◆ Your instructions
Transcribe the data below verbatim from the line with "ejercicio4.c -o ejercicio4" to the line with "por nodo: %". Include both of those lines.

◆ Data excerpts

Content starts

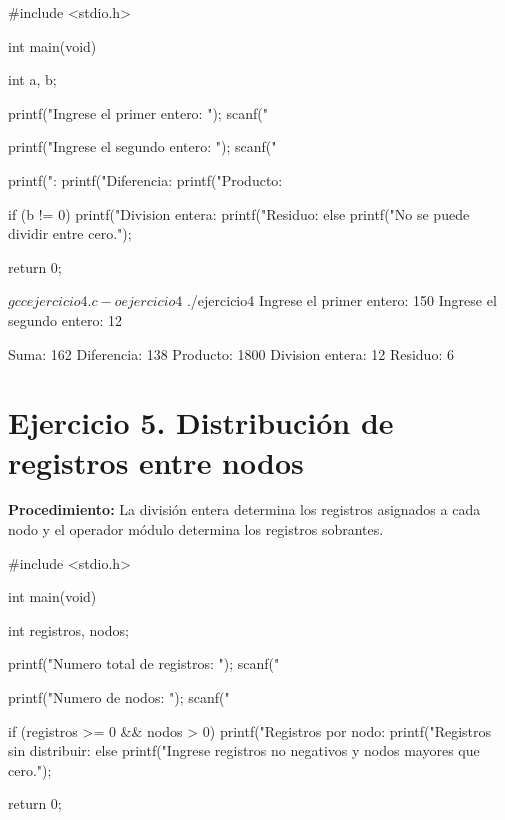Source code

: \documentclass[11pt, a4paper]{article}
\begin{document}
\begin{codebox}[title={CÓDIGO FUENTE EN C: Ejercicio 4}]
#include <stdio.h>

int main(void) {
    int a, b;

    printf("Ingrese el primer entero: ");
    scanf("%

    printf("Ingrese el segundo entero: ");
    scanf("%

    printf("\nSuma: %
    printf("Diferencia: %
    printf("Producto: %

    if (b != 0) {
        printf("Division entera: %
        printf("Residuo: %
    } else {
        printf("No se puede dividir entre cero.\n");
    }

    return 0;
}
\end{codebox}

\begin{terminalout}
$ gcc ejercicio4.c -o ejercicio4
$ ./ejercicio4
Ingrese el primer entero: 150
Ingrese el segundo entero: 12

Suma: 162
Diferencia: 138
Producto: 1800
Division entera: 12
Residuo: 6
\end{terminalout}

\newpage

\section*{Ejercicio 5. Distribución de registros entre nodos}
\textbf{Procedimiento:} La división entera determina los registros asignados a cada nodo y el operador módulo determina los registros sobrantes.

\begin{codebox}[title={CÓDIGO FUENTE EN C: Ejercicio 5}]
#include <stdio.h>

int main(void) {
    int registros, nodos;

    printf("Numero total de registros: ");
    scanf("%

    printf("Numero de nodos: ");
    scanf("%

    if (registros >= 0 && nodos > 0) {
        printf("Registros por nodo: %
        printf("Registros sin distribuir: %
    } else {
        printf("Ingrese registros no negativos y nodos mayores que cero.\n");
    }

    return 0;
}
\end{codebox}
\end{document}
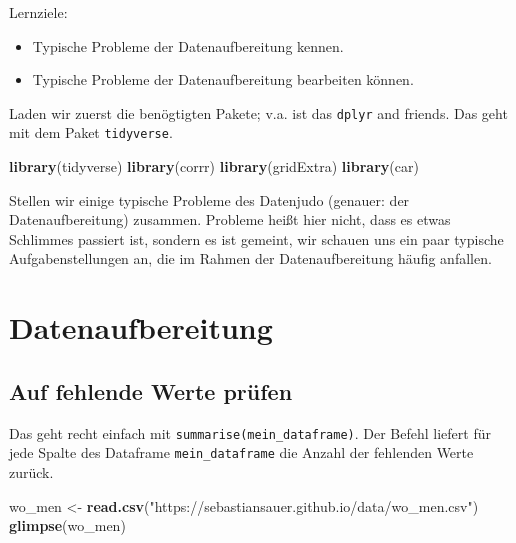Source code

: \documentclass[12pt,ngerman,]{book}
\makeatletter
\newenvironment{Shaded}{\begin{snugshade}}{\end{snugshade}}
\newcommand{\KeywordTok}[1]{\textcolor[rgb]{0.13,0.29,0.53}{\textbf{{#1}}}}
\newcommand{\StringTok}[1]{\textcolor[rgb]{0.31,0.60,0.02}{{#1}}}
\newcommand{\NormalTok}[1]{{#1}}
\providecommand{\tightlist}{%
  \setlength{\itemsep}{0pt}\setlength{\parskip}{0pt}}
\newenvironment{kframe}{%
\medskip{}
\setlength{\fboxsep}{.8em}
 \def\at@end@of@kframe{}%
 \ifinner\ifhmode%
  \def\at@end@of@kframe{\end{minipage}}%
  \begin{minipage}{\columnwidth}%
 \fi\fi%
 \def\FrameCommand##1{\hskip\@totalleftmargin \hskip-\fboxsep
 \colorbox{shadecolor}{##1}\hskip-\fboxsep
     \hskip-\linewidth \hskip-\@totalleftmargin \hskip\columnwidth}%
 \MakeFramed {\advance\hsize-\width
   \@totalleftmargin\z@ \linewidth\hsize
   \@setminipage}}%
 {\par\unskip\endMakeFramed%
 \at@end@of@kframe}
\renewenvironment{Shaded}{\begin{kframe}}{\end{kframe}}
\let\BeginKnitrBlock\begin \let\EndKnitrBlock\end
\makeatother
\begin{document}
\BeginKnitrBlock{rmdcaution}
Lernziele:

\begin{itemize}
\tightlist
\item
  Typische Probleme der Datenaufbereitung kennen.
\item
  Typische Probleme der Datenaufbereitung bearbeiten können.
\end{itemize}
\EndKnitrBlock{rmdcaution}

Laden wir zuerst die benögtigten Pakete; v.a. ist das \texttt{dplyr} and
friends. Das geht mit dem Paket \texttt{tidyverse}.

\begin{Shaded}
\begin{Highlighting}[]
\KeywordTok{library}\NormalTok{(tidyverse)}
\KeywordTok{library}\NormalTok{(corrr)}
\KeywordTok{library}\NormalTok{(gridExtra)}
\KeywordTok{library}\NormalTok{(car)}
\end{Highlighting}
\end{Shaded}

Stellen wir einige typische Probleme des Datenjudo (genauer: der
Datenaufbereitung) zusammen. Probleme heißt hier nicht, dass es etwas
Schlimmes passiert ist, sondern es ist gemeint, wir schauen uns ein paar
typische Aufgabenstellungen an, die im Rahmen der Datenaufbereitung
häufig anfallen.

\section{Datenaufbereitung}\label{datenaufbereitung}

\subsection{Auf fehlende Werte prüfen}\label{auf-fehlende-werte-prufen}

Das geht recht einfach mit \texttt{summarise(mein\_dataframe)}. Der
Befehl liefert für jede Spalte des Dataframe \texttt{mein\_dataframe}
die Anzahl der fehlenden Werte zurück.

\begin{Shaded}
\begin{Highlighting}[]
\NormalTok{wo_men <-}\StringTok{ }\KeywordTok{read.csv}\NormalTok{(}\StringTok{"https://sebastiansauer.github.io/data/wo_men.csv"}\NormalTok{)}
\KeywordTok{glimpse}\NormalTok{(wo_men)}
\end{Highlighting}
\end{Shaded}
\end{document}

Content ends

◆ Answer below
$ gcc ejercicio4.c -o ejercicio4
$ ./ejercicio4
Ingrese el primer entero: 150
Ingrese el segundo entero: 12

Suma: 162
Diferencia: 138
Producto: 1800
Division entera: 12
Residuo: 6
\end{terminalout}

\newpage

\section*{Ejercicio 5. Distribución de registros entre nodos}
\textbf{Procedimiento:} La división entera determina los registros asignados a cada nodo y el operador módulo determina los registros sobrantes.

\begin{codebox}[title={CÓDIGO FUENTE EN C: Ejercicio 5}]
#include <stdio.h>

int main(void) {
    int registros, nodos;

    printf("Numero total de registros: ");
    scanf("%

    printf("Numero de nodos: ");
    scanf("%

    if (registros >= 0 && nodos > 0) {
        printf("Registros por nodo: %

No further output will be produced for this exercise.